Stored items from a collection
■ ■ ■ ■ ■ ■ ■

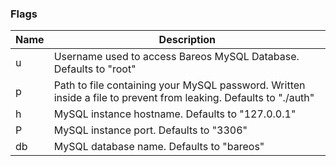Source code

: ### Flags

Name    | Description
--------|-----------------
u       | Username used to access Bareos MySQL Database. Defaults to "root"
p       | Path to file containing your MySQL password. Written inside a file to prevent from leaking. Defaults to "./auth"
h       | MySQL instance hostname. Defaults to "127.0.0.1"
P       | MySQL instance port. Defaults to "3306"
db      | MySQL database name. Defaults to "bareos"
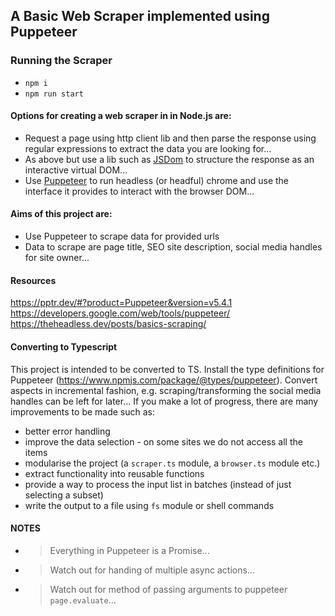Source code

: ## A Basic Web Scraper implemented using Puppeteer


### Running the Scraper

- `npm i`
- `npm run start`

#### Options for creating a web scraper in in Node.js are:

- Request a page using http client lib and then parse the response using regular
  expressions to extract the data you are looking for...
- As above but use a lib such as [JSDom](https://www.npmjs.com/package/jsdom) to
  structure the response as an interactive virtual DOM...
- Use [Puppeteer](https://pptr.dev) to run headless (or headful) chrome and use
  the interface it provides to interact with the browser DOM...


#### Aims of this project are:

- Use Puppeteer to scrape data for provided urls
- Data to scrape are page title, SEO site description, social media handles for
  site owner...


#### Resources

https://pptr.dev/#?product=Puppeteer&version=v5.4.1 <br>
https://developers.google.com/web/tools/puppeteer/ <br>
https://theheadless.dev/posts/basics-scraping/


#### Converting to Typescript

This project is intended to be converted to TS. Install the type definitions for
Puppeteer (https://www.npmjs.com/package/@types/puppeteer). Convert aspects in
incremental fashion, e.g. scraping/transforming the social media handles can be
left for later... If you make a lot of progress, there are many improvements to
be made such as:

- better error handling
- improve the data selection - on some sites we do not access all the items
- modularise the project (a `scraper.ts` module, a `browser.ts` module etc.)
- extract functionality into reusable functions
- provide a way to process the input list in batches (instead of just selecting
  a subset)
- write the output to a file using `fs` module or shell commands


#### NOTES

- > Everything in Puppeteer is a Promise...
- > Watch out for handing of multiple async actions...
- > Watch out for method of passing arguments to puppeteer `page.evaluate`...

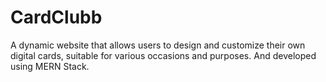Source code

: # CardClubb
A dynamic website that allows users to design and customize their own digital cards, suitable for various occasions and purposes. And developed using MERN Stack.
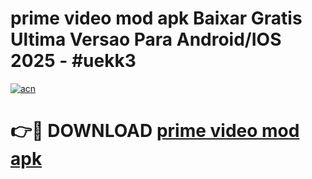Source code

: # prime video mod apk Baixar Gratis Ultima Versao Para Android/IOS 2025 - #uekk3

[![acn](https://github.com/user-attachments/assets/0f9c940e-d8b0-45ae-aac7-cd30a18b3e1c)](https://app.mediaupload.pro?title=prime_video_mod_apk&ref=02M)

# 👉🔴 DOWNLOAD [prime video mod apk](https://app.mediaupload.pro?title=prime_video_mod_apk&ref=02M)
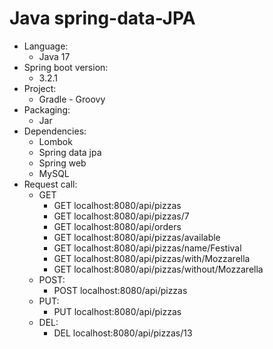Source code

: # Java spring-data-JPA
- Language:
  - Java 17
- Spring boot version:
  - 3.2.1
- Project:
  - Gradle - Groovy
- Packaging: 
  - Jar
- Dependencies:
  - Lombok
  - Spring data jpa
  - Spring web
  - MySQL
- Request call:
  - GET
    - GET localhost:8080/api/pizzas
    - GET localhost:8080/api/pizzas/7
    - GET localhost:8080/api/orders
    - GET localhost:8080/api/pizzas/available
    - GET localhost:8080/api/pizzas/name/Festival
    - GET localhost:8080/api/pizzas/with/Mozzarella
    - GET localhost:8080/api/pizzas/without/Mozzarella
  - POST:
    - POST localhost:8080/api/pizzas
  - PUT:
    - PUT localhost:8080/api/pizzas
  - DEL:
    - DEL localhost:8080/api/pizzas/13
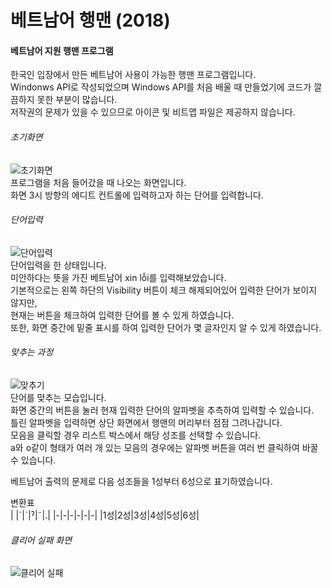 # 베트남어 행맨 (2018)

#### 베트남어 지원 행맨 프로그램
한국인 입장에서 만든 베트남어 사용이 가능한 행맨 프로그램입니다. <br>
Windonws API로 작성되었으며 Windows API를 처음 배울 때 만들었기에 코드가 깔끔하지 못한 부분이 많습니다. <br> 
저작권의 문제가 있을 수 있으므로 아이콘 및 비트맵 파일은 제공하지 않습니다. <br>

###### 초기화면
![초기화면](https://user-images.githubusercontent.com/38969685/162627389-168ee652-7dc6-4db3-b488-0f929ef66e6c.jpg) <br>
프로그램을 처음 들어갔을 때 나오는 화면입니다. <br>
화면 3시 방향의 에디트 컨트롤에 입력하고자 하는 단어를 입력합니다. <br>

###### 단어입력
![단어입력](https://user-images.githubusercontent.com/38969685/162627384-37dd3385-7bae-4dfd-aecc-0904cc8dfa78.jpg)<br>
단어입력을 한 상태입니다. <br>
미안하다는 뜻을 가진 베트남어 xin lỗi를 입력해보았습니다. <br>
기본적으로는 왼쪽 하단의 Visibility 버튼이 체크 해제되어있어 입력한 단어가 보이지 않지만, <br>
현재는 버튼을 체크하여 입력한 단어를 볼 수 있게 하였습니다. <br>
또한, 화면 중간에 밑줄 표시를 하여 입력한 단어가 몇 글자인지 알 수 있게 하였습니다. <br>

###### 맞추는 과정
![맞추기](https://user-images.githubusercontent.com/38969685/162627386-1ac6e7db-ce44-4109-ae01-366a31608a1f.jpg) <br>
단어를 맞추는 모습입니다. <br>
화면 중간의 버튼을 눌러 현재 입력한 단어의 알파벳을 추측하여 입력할 수 있습니다. <br>
틀린 알파벳을 입력하면 상단 화면에서 행맨의 머리부터 점점 그려나갑니다. <br>
모음을 클릭할 경우 리스트 박스에서 해당 성조를 선택할 수 있습니다. <br>
a와 o같이 형태가 여러 개 있는 모음의 경우에는 알파벳 버튼을 여러 번 클릭하여 바꿀 수 있습니다. <br>


베트남어 출력의 문제로 다음 성조들을 1성부터 6성으로 표기하였습니다.<br>

변환표 <br>
| |ˊ|ˋ|ˀ|˜|.|
|-|-|-|-|-|-|
|1성|2성|3성|4성|5성|6성|

###### 클리어 실패 화면
![클리어 실패](https://user-images.githubusercontent.com/38969685/162627390-f110f988-be11-4825-938e-16007c395c9c.jpg) <br>






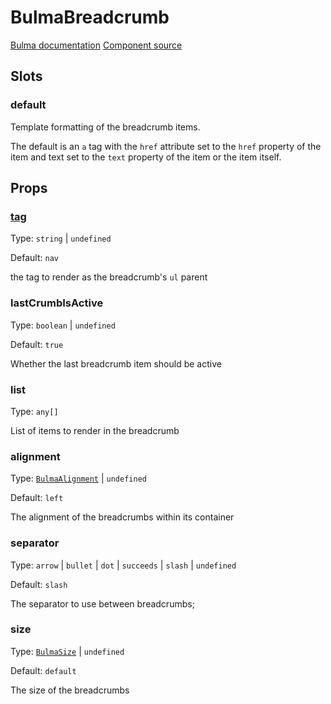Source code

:# BulmaBreadcrumb

[Bulma documentation](https://bulma.io/documentation/components/breadcrumb/)
[Component source](https://github.com/csc530/vuebulma/blob/main/src/components/BulmaBreadcrumb.vue)

## Slots

### default

Template formatting of the breadcrumb items.

The default is an `a` tag with the `href` attribute set to the `href` property of the item and text set to the `text`
property of the item or the item itself.

## Props

### [tag](../types/common_types.md#tag)

Type: `string` | `undefined`

Default: `nav`

the tag to render as the breadcrumb's `ul` parent

### lastCrumbIsActive

Type: `boolean` | `undefined`

Default: `true`

Whether the last breadcrumb item should be active

### list

Type: `any[]`

List of items to render in the breadcrumb

### alignment

Type: [`BulmaAlignment`](../types/common_types.md#bulmaalignment) | `undefined`

Default: `left`

The alignment of the breadcrumbs within its container

### separator

Type: `arrow` | `bullet` | `dot` | `succeeds` | `slash` | `undefined`

Default: `slash`

The separator to use between breadcrumbs;

### size

Type: [`BulmaSize`](../types/common_types.md#bulmasize) | `undefined`

Default: `default`

The size of the breadcrumbs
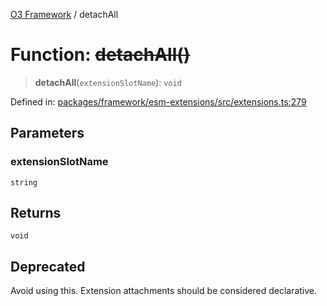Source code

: [O3 Framework](../API.md) / detachAll

# Function: ~~detachAll()~~

> **detachAll**(`extensionSlotName`): `void`

Defined in: [packages/framework/esm-extensions/src/extensions.ts:279](https://github.com/openmrs/openmrs-esm-core/blob/main/packages/framework/esm-extensions/src/extensions.ts#L279)

## Parameters

### extensionSlotName

`string`

## Returns

`void`

## Deprecated

Avoid using this. Extension attachments should be considered declarative.

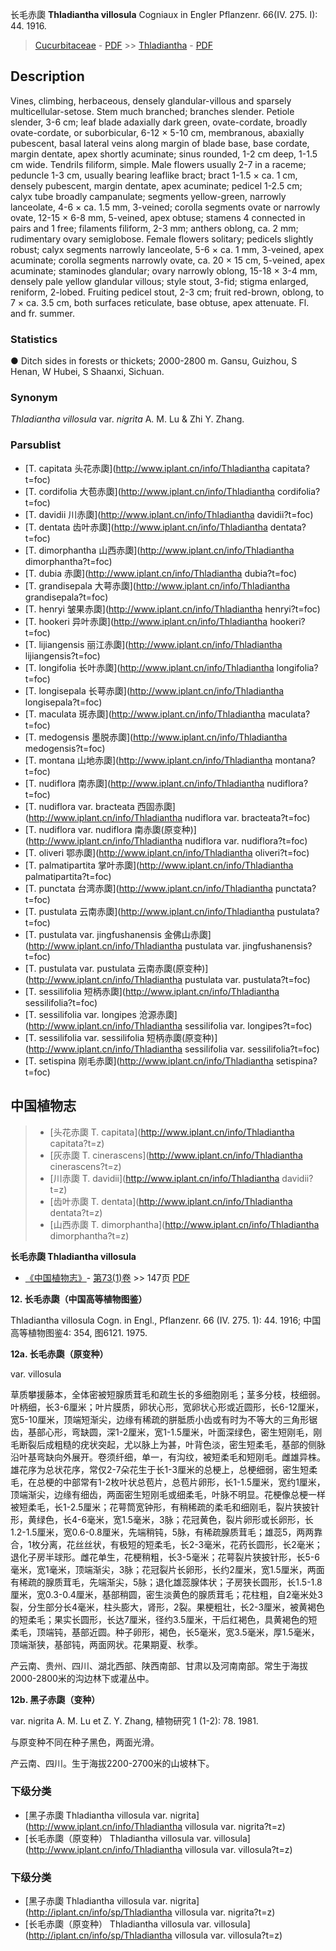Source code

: 长毛赤瓟 **Thladiantha villosula** Cogniaux in Engler Pflanzenr. 66(IV. 275. I): 44. 1916.

> [Cucurbitaceae](http://www.iplant.cn/info/Cucurbitaceae?t=foc) - [PDF](http://www.iplant.cn/foc/pdf/Cucurbitaceae.pdf) >> [Thladiantha](http://www.iplant.cn/info/Thladiantha?t=foc) - [PDF](http://www.iplant.cn/foc/pdf/Thladiantha.pdf)

## Description

Vines, climbing, herbaceous, densely glandular-villous and sparsely multicellular-setose. Stem much branched; branches slender. Petiole slender, 3-6 cm; leaf blade adaxially dark green, ovate-cordate, broadly ovate-cordate, or suborbicular, 6-12 × 5-10 cm, membranous, abaxially pubescent, basal lateral veins along margin of blade base, base cordate, margin dentate, apex shortly acuminate; sinus rounded, 1-2 cm deep, 1-1.5 cm wide. Tendrils filiform, simple. Male flowers usually 2-7 in a raceme; peduncle 1-3 cm, usually bearing leaflike bract; bract 1-1.5 × ca. 1 cm, densely pubescent, margin dentate, apex acuminate; pedicel 1-2.5 cm; calyx tube broadly campanulate; segments yellow-green, narrowly lanceolate, 4-6 × ca. 1.5 mm, 3-veined; corolla segments ovate or narrowly ovate, 12-15 × 6-8 mm, 5-veined, apex obtuse; stamens 4 connected in pairs and 1 free; filaments filiform, 2-3 mm; anthers oblong, ca. 2 mm; rudimentary ovary semiglobose. Female flowers solitary; pedicels slightly robust; calyx segments narrowly lanceolate, 5-6 × ca. 1 mm, 3-veined, apex acuminate; corolla segments narrowly ovate, ca. 20 × 15 cm, 5-veined, apex acuminate; staminodes glandular; ovary narrowly oblong, 15-18 × 3-4 mm, densely pale yellow glandular villous; style stout, 3-fid; stigma enlarged, reniform, 2-lobed. Fruiting pedicel stout, 2-3 cm; fruit red-brown, oblong, to 7 × ca. 3.5 cm, both surfaces reticulate, base obtuse, apex attenuate. Fl. and fr. summer.

### Statistics
● Ditch sides in forests or thickets; 2000-2800 m. Gansu, Guizhou, S Henan, W Hubei, S Shaanxi, Sichuan.

### Synonym
*Thladiantha villosula* var. *nigrita* A. M. Lu & Zhi Y. Zhang.

### Parsublist

* [T.  capitata  头花赤瓟](http://www.iplant.cn/info/Thladiantha capitata?t=foc)
* [T.  cordifolia  大苞赤瓟](http://www.iplant.cn/info/Thladiantha cordifolia?t=foc)
* [T.  davidii  川赤瓟](http://www.iplant.cn/info/Thladiantha davidii?t=foc)
* [T.  dentata  齿叶赤瓟](http://www.iplant.cn/info/Thladiantha dentata?t=foc)
* [T.  dimorphantha  山西赤瓟](http://www.iplant.cn/info/Thladiantha dimorphantha?t=foc)
* [T.  dubia  赤瓟](http://www.iplant.cn/info/Thladiantha dubia?t=foc)
* [T.  grandisepala  大萼赤瓟](http://www.iplant.cn/info/Thladiantha grandisepala?t=foc)
* [T.  henryi  皱果赤瓟](http://www.iplant.cn/info/Thladiantha henryi?t=foc)
* [T.  hookeri  异叶赤瓟](http://www.iplant.cn/info/Thladiantha hookeri?t=foc)
* [T.  lijiangensis  丽江赤瓟](http://www.iplant.cn/info/Thladiantha lijiangensis?t=foc)
* [T.  longifolia  长叶赤瓟](http://www.iplant.cn/info/Thladiantha longifolia?t=foc)
* [T.  longisepala  长萼赤瓟](http://www.iplant.cn/info/Thladiantha longisepala?t=foc)
* [T.  maculata  斑赤瓟](http://www.iplant.cn/info/Thladiantha maculata?t=foc)
* [T.  medogensis  墨脱赤瓟](http://www.iplant.cn/info/Thladiantha medogensis?t=foc)
* [T.  montana  山地赤瓟](http://www.iplant.cn/info/Thladiantha montana?t=foc)
* [T.  nudiflora  南赤瓟](http://www.iplant.cn/info/Thladiantha nudiflora?t=foc)
* [T.  nudiflora var. bracteata  西固赤瓟](http://www.iplant.cn/info/Thladiantha nudiflora var. bracteata?t=foc)
* [T.  nudiflora var. nudiflora  南赤瓟(原变种)](http://www.iplant.cn/info/Thladiantha nudiflora var. nudiflora?t=foc)
* [T.  oliveri  鄂赤瓟](http://www.iplant.cn/info/Thladiantha oliveri?t=foc)
* [T.  palmatipartita  掌叶赤瓟](http://www.iplant.cn/info/Thladiantha palmatipartita?t=foc)
* [T.  punctata  台湾赤瓟](http://www.iplant.cn/info/Thladiantha punctata?t=foc)
* [T.  pustulata  云南赤瓟](http://www.iplant.cn/info/Thladiantha pustulata?t=foc)
* [T.  pustulata var. jingfushanensis  金佛山赤瓟](http://www.iplant.cn/info/Thladiantha pustulata var. jingfushanensis?t=foc)
* [T.  pustulata var. pustulata  云南赤瓟(原变种)](http://www.iplant.cn/info/Thladiantha pustulata var. pustulata?t=foc)
* [T.  sessilifolia  短柄赤瓟](http://www.iplant.cn/info/Thladiantha sessilifolia?t=foc)
* [T.  sessilifolia var. longipes  沧源赤瓟](http://www.iplant.cn/info/Thladiantha sessilifolia var. longipes?t=foc)
* [T.  sessilifolia var. sessilifolia  短柄赤瓟(原变种)](http://www.iplant.cn/info/Thladiantha sessilifolia var. sessilifolia?t=foc)
* [T.  setispina  刚毛赤瓟](http://www.iplant.cn/info/Thladiantha setispina?t=foc)

## 中国植物志

> * [头花赤瓟  T.  capitata](http://www.iplant.cn/info/Thladiantha capitata?t=z)
> * [灰赤瓟  T.  cinerascens](http://www.iplant.cn/info/Thladiantha cinerascens?t=z)
> * [川赤瓟  T.  davidii](http://www.iplant.cn/info/Thladiantha davidii?t=z)
> * [齿叶赤瓟  T.  dentata](http://www.iplant.cn/info/Thladiantha dentata?t=z)
> * [山西赤瓟  T.  dimorphantha](http://www.iplant.cn/info/Thladiantha dimorphantha?t=z)

**长毛赤瓟 Thladiantha villosula**

* [《中国植物志》](http://www.iplant.cn/frps)- [第73(1)卷](http://www.iplant.cn/frps/vol/73(1)) >> 147页 [PDF](http://www.iplant.cn/frps/pdf/73(1)/147.pdf)

**12. 长毛赤瓟（中国高等植物图鉴）**

Thladiantha villosula Cogn. in Engl., Pflanzenr. 66 (IV. 275. 1): 44. 1916; 中国高等植物图鉴4: 354, 图6121. 1975.

**12a. 长毛赤瓟（原变种）**

var. villosula

草质攀援藤本，全体密被短腺质茸毛和疏生长的多细胞刚毛；茎多分枝，枝细弱。叶柄细，长3-6厘米；叶片膜质，卵状心形，宽卵状心形或近圆形，长6-12厘米，宽5-10厘米，顶端短渐尖，边缘有稀疏的胼胝质小齿或有时为不等大的三角形锯齿，基部心形，弯缺圆，深1-2厘米，宽1-1.5厘米，叶面深绿色，密生短刚毛，刚毛断裂后成粗糙的疣状突起，尤以脉上为甚，叶背色淡，密生短柔毛，基部的侧脉沿叶基弯缺向外展开。卷须纤细，单一，有沟纹，被短柔毛和短刚毛。雌雄异株。雄花序为总状花序，常仅2-7朵花生于长1-3厘米的总梗上，总梗细弱，密生短柔毛，在总梗的中部常有1-2枚叶状总苞片，总苞片卵形，长1-1.5厘米，宽约1厘米，顶端渐尖，边缘有细齿，两面密生短刚毛或细柔毛，叶脉不明显。花梗像总梗一样被短柔毛，长1-2.5厘米；花萼筒宽钟形，有稍稀疏的柔毛和细刚毛，裂片狭披针形，黄绿色，长4-6毫米，宽1.5毫米，3脉；花冠黄色，裂片卵形或长卵形，长1.2-1.5厘米，宽0.6-0.8厘米，先端稍钝，5脉，有稀疏腺质茸毛；雄蕊5，两两靠合，1枚分离，花丝丝状，有极短的短柔毛，长2-3毫米，花药长圆形，长2毫米；退化子房半球形。雌花单生，花梗稍粗，长3-5毫米；花萼裂片狭披针形，长5-6毫米，宽1毫米，顶端渐尖，3脉；花冠裂片长卵形，长约2厘米，宽1.5厘米，两面有稀疏的腺质茸毛，先端渐尖，5脉；退化雄蕊腺体状；子房狭长圆形，长1.5-1.8厘米，宽0.3-0.4厘米，基部稍圆，密生淡黄色的腺质茸毛；花柱粗，自2毫米处3裂，分生部分长4毫米，柱头膨大，肾形，2裂。果梗粗壮，长2-3厘米，被黄褐色的短柔毛；果实长圆形，长达7厘米，径约3.5厘米，干后红褐色，具黄褐色的短柔毛，顶端钝，基部近圆。种子卵形，褐色，长5毫米，宽3.5毫米，厚1.5毫米，顶端渐狭，基部钝，两面网状。花果期夏、秋季。

产云南、贵州、四川、湖北西部、陕西南部、甘肃以及河南南部。常生于海拔2000-2800米的沟边林下或灌丛中。

**12b. 黑子赤瓟（变种）**

var. nigrita A. M. Lu et Z. Y. Zhang, 植物研究 1 (1-2): 78. 1981.

与原变种不同在种子黑色，两面光滑。

产云南、四川。生于海拔2200-2700米的山坡林下。

### 下级分类
* [黑子赤瓟  Thladiantha villosula var. nigrita](http://www.iplant.cn/info/Thladiantha villosula var. nigrita?t=z)
* [长毛赤瓟（原变种）  Thladiantha villosula var. villosula](http://www.iplant.cn/info/Thladiantha villosula var. villosula?t=z)

### 下级分类
* [黑子赤瓟  Thladiantha villosula var. nigrita](http://iplant.cn/info/sp/Thladiantha villosula var. nigrita?t=z)
* [长毛赤瓟（原变种）  Thladiantha villosula var. villosula](http://iplant.cn/info/sp/Thladiantha villosula var. villosula?t=z)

■ ■ ■ ■ ■ ■ ■

### EXERCISE DETAILS
Work from the entries above. Set down exactly and only the lines from the line with "###### 맞추는 과정" to the line with "Template formatting of the breadcrumb items.", both included, and leave the pictures out.

### RESPONSE TO THE TASK
###### 맞추는 과정
![맞추기](https://user-images.githubusercontent.com/38969685/162627386-1ac6e7db-ce44-4109-ae01-366a31608a1f.jpg) <br>
단어를 맞추는 모습입니다. <br>
화면 중간의 버튼을 눌러 현재 입력한 단어의 알파벳을 추측하여 입력할 수 있습니다. <br>
틀린 알파벳을 입력하면 상단 화면에서 행맨의 머리부터 점점 그려나갑니다. <br>
모음을 클릭할 경우 리스트 박스에서 해당 성조를 선택할 수 있습니다. <br>
a와 o같이 형태가 여러 개 있는 모음의 경우에는 알파벳 버튼을 여러 번 클릭하여 바꿀 수 있습니다. <br>


베트남어 출력의 문제로 다음 성조들을 1성부터 6성으로 표기하였습니다.<br>

변환표 <br>
| |ˊ|ˋ|ˀ|˜|.|
|-|-|-|-|-|-|
|1성|2성|3성|4성|5성|6성|

###### 클리어 실패 화면
![클리어 실패](https://user-images.githubusercontent.com/38969685/162627390-f110f988-be11-4825-938e-16007c395c9c.jpg) <br>






Source code

:# BulmaBreadcrumb

[Bulma documentation](https://bulma.io/documentation/components/breadcrumb/)
[Component source](https://github.com/csc530/vuebulma/blob/main/src/components/BulmaBreadcrumb.vue)

## Slots

### default

Template formatting of the breadcrumb items.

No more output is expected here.